◆ Problem requirements
Word for word, transcribe the records that follow.

[Start of section]

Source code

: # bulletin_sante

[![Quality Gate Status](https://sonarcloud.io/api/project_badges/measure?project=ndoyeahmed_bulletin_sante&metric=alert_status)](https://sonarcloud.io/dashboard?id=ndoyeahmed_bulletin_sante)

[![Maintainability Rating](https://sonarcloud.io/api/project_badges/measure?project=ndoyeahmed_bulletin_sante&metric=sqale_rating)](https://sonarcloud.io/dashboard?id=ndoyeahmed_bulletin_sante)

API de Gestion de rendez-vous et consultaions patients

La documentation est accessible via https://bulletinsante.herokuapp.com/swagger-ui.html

[End of section]

◆ Solution
Source code

: # bulletin_sante

[![Quality Gate Status](https://sonarcloud.io/api/project_badges/measure?project=ndoyeahmed_bulletin_sante&metric=alert_status)](https://sonarcloud.io/dashboard?id=ndoyeahmed_bulletin_sante)

[![Maintainability Rating](https://sonarcloud.io/api/project_badges/measure?project=ndoyeahmed_bulletin_sante&metric=sqale_rating)](https://sonarcloud.io/dashboard?id=ndoyeahmed_bulletin_sante)

API de Gestion de rendez-vous et consultaions patients

La documentation est accessible via https://bulletinsante.herokuapp.com/swagger-ui.html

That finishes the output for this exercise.